Data excerpts
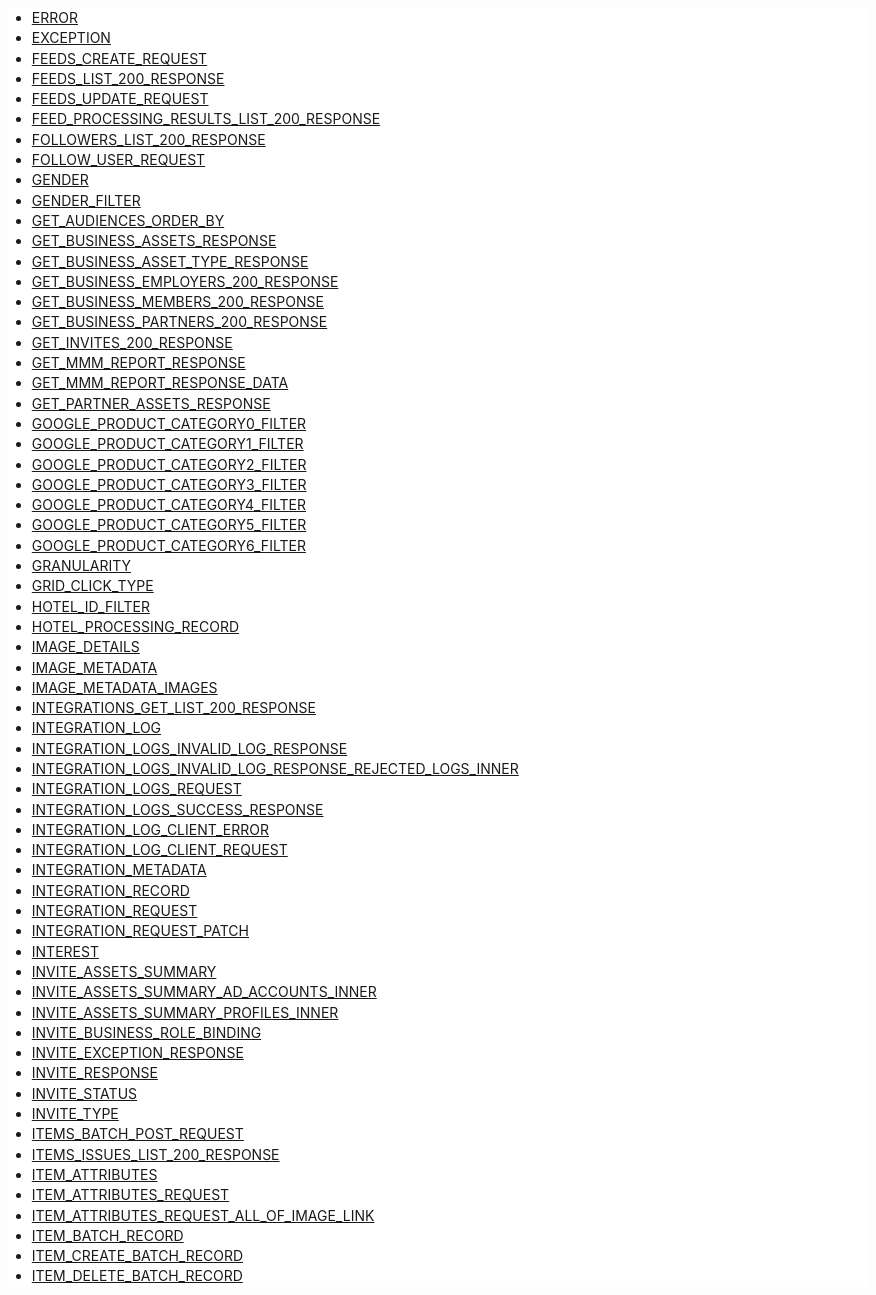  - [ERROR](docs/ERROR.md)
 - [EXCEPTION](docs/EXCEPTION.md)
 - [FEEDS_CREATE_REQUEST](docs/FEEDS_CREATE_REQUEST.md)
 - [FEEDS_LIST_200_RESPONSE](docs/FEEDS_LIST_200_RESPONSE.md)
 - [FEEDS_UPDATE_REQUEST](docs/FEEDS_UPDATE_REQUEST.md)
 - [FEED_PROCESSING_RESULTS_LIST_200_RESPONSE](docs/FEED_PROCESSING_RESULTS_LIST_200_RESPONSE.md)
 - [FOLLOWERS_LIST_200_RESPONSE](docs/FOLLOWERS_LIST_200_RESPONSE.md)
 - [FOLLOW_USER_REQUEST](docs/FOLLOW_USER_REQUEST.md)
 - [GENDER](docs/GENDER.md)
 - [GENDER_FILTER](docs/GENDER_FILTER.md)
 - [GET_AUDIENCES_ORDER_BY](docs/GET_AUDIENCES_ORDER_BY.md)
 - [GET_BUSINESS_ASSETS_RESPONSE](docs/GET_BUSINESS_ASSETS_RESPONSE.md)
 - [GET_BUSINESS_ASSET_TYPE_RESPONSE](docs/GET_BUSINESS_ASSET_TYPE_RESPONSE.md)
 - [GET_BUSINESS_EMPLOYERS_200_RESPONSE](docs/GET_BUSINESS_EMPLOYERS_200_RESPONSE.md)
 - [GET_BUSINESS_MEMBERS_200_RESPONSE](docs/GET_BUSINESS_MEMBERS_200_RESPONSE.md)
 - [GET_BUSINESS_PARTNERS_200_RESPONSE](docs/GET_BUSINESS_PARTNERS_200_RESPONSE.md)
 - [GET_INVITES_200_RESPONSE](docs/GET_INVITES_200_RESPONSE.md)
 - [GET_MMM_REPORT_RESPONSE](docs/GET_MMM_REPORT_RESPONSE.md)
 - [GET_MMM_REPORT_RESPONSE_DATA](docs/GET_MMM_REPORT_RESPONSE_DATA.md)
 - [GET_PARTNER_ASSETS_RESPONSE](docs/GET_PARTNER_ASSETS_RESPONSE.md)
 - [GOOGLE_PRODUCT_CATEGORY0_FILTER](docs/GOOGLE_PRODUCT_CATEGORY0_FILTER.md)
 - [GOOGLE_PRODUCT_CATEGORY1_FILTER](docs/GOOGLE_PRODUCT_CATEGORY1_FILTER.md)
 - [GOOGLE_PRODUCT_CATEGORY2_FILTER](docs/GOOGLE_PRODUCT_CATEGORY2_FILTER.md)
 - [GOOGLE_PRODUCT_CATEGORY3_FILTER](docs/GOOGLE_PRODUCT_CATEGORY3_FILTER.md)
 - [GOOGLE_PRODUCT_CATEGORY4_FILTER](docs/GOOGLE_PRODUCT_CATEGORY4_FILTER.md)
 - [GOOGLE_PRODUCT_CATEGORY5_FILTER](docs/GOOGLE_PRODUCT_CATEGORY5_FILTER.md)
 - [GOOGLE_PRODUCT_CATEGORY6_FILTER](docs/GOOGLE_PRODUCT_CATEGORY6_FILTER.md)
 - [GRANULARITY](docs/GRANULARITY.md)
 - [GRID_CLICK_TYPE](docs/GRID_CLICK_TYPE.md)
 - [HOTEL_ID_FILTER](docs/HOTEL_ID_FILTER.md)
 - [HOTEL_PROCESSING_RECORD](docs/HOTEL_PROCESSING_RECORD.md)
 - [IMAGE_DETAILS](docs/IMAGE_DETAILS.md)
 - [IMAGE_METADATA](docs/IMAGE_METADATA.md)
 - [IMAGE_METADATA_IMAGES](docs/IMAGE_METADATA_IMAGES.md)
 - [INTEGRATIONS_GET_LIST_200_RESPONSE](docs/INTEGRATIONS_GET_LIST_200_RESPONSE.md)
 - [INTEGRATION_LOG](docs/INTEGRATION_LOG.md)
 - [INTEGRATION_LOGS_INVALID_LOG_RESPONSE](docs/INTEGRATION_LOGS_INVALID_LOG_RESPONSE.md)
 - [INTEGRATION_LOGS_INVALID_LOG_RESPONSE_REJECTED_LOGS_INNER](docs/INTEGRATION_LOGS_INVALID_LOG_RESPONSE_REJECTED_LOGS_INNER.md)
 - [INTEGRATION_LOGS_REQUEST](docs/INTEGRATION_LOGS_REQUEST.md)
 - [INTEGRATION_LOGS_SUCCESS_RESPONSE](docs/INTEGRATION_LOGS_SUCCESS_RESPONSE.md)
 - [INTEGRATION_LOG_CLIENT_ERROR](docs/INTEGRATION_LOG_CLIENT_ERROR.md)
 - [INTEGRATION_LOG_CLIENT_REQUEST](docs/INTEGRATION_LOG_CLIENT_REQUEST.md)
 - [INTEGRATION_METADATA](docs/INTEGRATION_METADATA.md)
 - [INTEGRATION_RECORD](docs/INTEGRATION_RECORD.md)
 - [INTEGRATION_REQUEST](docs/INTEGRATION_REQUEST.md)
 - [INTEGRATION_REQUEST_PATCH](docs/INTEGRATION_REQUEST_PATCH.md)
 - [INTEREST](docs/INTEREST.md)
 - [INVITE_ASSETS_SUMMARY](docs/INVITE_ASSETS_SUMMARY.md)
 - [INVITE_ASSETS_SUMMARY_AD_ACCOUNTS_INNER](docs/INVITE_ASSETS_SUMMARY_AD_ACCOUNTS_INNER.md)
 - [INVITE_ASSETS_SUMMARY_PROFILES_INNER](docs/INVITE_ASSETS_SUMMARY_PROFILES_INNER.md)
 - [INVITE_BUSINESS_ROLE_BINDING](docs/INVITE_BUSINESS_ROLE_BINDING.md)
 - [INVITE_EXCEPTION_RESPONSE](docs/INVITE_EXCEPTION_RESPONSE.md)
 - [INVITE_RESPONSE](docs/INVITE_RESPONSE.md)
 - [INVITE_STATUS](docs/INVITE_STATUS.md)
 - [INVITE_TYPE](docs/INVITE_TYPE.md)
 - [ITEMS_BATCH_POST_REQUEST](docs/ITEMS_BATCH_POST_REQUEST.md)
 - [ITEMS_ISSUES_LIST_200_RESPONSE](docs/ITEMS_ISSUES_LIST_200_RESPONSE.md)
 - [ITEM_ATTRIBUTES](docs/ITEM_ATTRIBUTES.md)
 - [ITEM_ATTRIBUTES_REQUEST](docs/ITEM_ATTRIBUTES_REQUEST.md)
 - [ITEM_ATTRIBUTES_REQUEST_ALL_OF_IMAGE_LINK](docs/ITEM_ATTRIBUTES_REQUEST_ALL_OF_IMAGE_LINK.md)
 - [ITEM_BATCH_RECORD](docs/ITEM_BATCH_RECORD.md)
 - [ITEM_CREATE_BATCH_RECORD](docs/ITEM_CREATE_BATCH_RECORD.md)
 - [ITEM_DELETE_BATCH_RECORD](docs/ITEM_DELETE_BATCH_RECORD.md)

#### Task description:
Although the entries contain pictures, reproduce only the rest, exactly as written.

#### Solution to the problem:
  - [ERROR](docs/ERROR.md)
 - [EXCEPTION](docs/EXCEPTION.md)
 - [FEEDS_CREATE_REQUEST](docs/FEEDS_CREATE_REQUEST.md)
 - [FEEDS_LIST_200_RESPONSE](docs/FEEDS_LIST_200_RESPONSE.md)
 - [FEEDS_UPDATE_REQUEST](docs/FEEDS_UPDATE_REQUEST.md)
 - [FEED_PROCESSING_RESULTS_LIST_200_RESPONSE](docs/FEED_PROCESSING_RESULTS_LIST_200_RESPONSE.md)
 - [FOLLOWERS_LIST_200_RESPONSE](docs/FOLLOWERS_LIST_200_RESPONSE.md)
 - [FOLLOW_USER_REQUEST](docs/FOLLOW_USER_REQUEST.md)
 - [GENDER](docs/GENDER.md)
 - [GENDER_FILTER](docs/GENDER_FILTER.md)
 - [GET_AUDIENCES_ORDER_BY](docs/GET_AUDIENCES_ORDER_BY.md)
 - [GET_BUSINESS_ASSETS_RESPONSE](docs/GET_BUSINESS_ASSETS_RESPONSE.md)
 - [GET_BUSINESS_ASSET_TYPE_RESPONSE](docs/GET_BUSINESS_ASSET_TYPE_RESPONSE.md)
 - [GET_BUSINESS_EMPLOYERS_200_RESPONSE](docs/GET_BUSINESS_EMPLOYERS_200_RESPONSE.md)
 - [GET_BUSINESS_MEMBERS_200_RESPONSE](docs/GET_BUSINESS_MEMBERS_200_RESPONSE.md)
 - [GET_BUSINESS_PARTNERS_200_RESPONSE](docs/GET_BUSINESS_PARTNERS_200_RESPONSE.md)
 - [GET_INVITES_200_RESPONSE](docs/GET_INVITES_200_RESPONSE.md)
 - [GET_MMM_REPORT_RESPONSE](docs/GET_MMM_REPORT_RESPONSE.md)
 - [GET_MMM_REPORT_RESPONSE_DATA](docs/GET_MMM_REPORT_RESPONSE_DATA.md)
 - [GET_PARTNER_ASSETS_RESPONSE](docs/GET_PARTNER_ASSETS_RESPONSE.md)
 - [GOOGLE_PRODUCT_CATEGORY0_FILTER](docs/GOOGLE_PRODUCT_CATEGORY0_FILTER.md)
 - [GOOGLE_PRODUCT_CATEGORY1_FILTER](docs/GOOGLE_PRODUCT_CATEGORY1_FILTER.md)
 - [GOOGLE_PRODUCT_CATEGORY2_FILTER](docs/GOOGLE_PRODUCT_CATEGORY2_FILTER.md)
 - [GOOGLE_PRODUCT_CATEGORY3_FILTER](docs/GOOGLE_PRODUCT_CATEGORY3_FILTER.md)
 - [GOOGLE_PRODUCT_CATEGORY4_FILTER](docs/GOOGLE_PRODUCT_CATEGORY4_FILTER.md)
 - [GOOGLE_PRODUCT_CATEGORY5_FILTER](docs/GOOGLE_PRODUCT_CATEGORY5_FILTER.md)
 - [GOOGLE_PRODUCT_CATEGORY6_FILTER](docs/GOOGLE_PRODUCT_CATEGORY6_FILTER.md)
 - [GRANULARITY](docs/GRANULARITY.md)
 - [GRID_CLICK_TYPE](docs/GRID_CLICK_TYPE.md)
 - [HOTEL_ID_FILTER](docs/HOTEL_ID_FILTER.md)
 - [HOTEL_PROCESSING_RECORD](docs/HOTEL_PROCESSING_RECORD.md)
 - [IMAGE_DETAILS](docs/IMAGE_DETAILS.md)
 - [IMAGE_METADATA](docs/IMAGE_METADATA.md)
 - [IMAGE_METADATA_IMAGES](docs/IMAGE_METADATA_IMAGES.md)
 - [INTEGRATIONS_GET_LIST_200_RESPONSE](docs/INTEGRATIONS_GET_LIST_200_RESPONSE.md)
 - [INTEGRATION_LOG](docs/INTEGRATION_LOG.md)
 - [INTEGRATION_LOGS_INVALID_LOG_RESPONSE](docs/INTEGRATION_LOGS_INVALID_LOG_RESPONSE.md)
 - [INTEGRATION_LOGS_INVALID_LOG_RESPONSE_REJECTED_LOGS_INNER](docs/INTEGRATION_LOGS_INVALID_LOG_RESPONSE_REJECTED_LOGS_INNER.md)
 - [INTEGRATION_LOGS_REQUEST](docs/INTEGRATION_LOGS_REQUEST.md)
 - [INTEGRATION_LOGS_SUCCESS_RESPONSE](docs/INTEGRATION_LOGS_SUCCESS_RESPONSE.md)
 - [INTEGRATION_LOG_CLIENT_ERROR](docs/INTEGRATION_LOG_CLIENT_ERROR.md)
 - [INTEGRATION_LOG_CLIENT_REQUEST](docs/INTEGRATION_LOG_CLIENT_REQUEST.md)
 - [INTEGRATION_METADATA](docs/INTEGRATION_METADATA.md)
 - [INTEGRATION_RECORD](docs/INTEGRATION_RECORD.md)
 - [INTEGRATION_REQUEST](docs/INTEGRATION_REQUEST.md)
 - [INTEGRATION_REQUEST_PATCH](docs/INTEGRATION_REQUEST_PATCH.md)
 - [INTEREST](docs/INTEREST.md)
 - [INVITE_ASSETS_SUMMARY](docs/INVITE_ASSETS_SUMMARY.md)
 - [INVITE_ASSETS_SUMMARY_AD_ACCOUNTS_INNER](docs/INVITE_ASSETS_SUMMARY_AD_ACCOUNTS_INNER.md)
 - [INVITE_ASSETS_SUMMARY_PROFILES_INNER](docs/INVITE_ASSETS_SUMMARY_PROFILES_INNER.md)
 - [INVITE_BUSINESS_ROLE_BINDING](docs/INVITE_BUSINESS_ROLE_BINDING.md)
 - [INVITE_EXCEPTION_RESPONSE](docs/INVITE_EXCEPTION_RESPONSE.md)
 - [INVITE_RESPONSE](docs/INVITE_RESPONSE.md)
 - [INVITE_STATUS](docs/INVITE_STATUS.md)
 - [INVITE_TYPE](docs/INVITE_TYPE.md)
 - [ITEMS_BATCH_POST_REQUEST](docs/ITEMS_BATCH_POST_REQUEST.md)
 - [ITEMS_ISSUES_LIST_200_RESPONSE](docs/ITEMS_ISSUES_LIST_200_RESPONSE.md)
 - [ITEM_ATTRIBUTES](docs/ITEM_ATTRIBUTES.md)
 - [ITEM_ATTRIBUTES_REQUEST](docs/ITEM_ATTRIBUTES_REQUEST.md)
 - [ITEM_ATTRIBUTES_REQUEST_ALL_OF_IMAGE_LINK](docs/ITEM_ATTRIBUTES_REQUEST_ALL_OF_IMAGE_LINK.md)
 - [ITEM_BATCH_RECORD](docs/ITEM_BATCH_RECORD.md)
 - [ITEM_CREATE_BATCH_RECORD](docs/ITEM_CREATE_BATCH_RECORD.md)
 - [ITEM_DELETE_BATCH_RECORD](docs/ITEM_DELETE_BATCH_RECORD.md)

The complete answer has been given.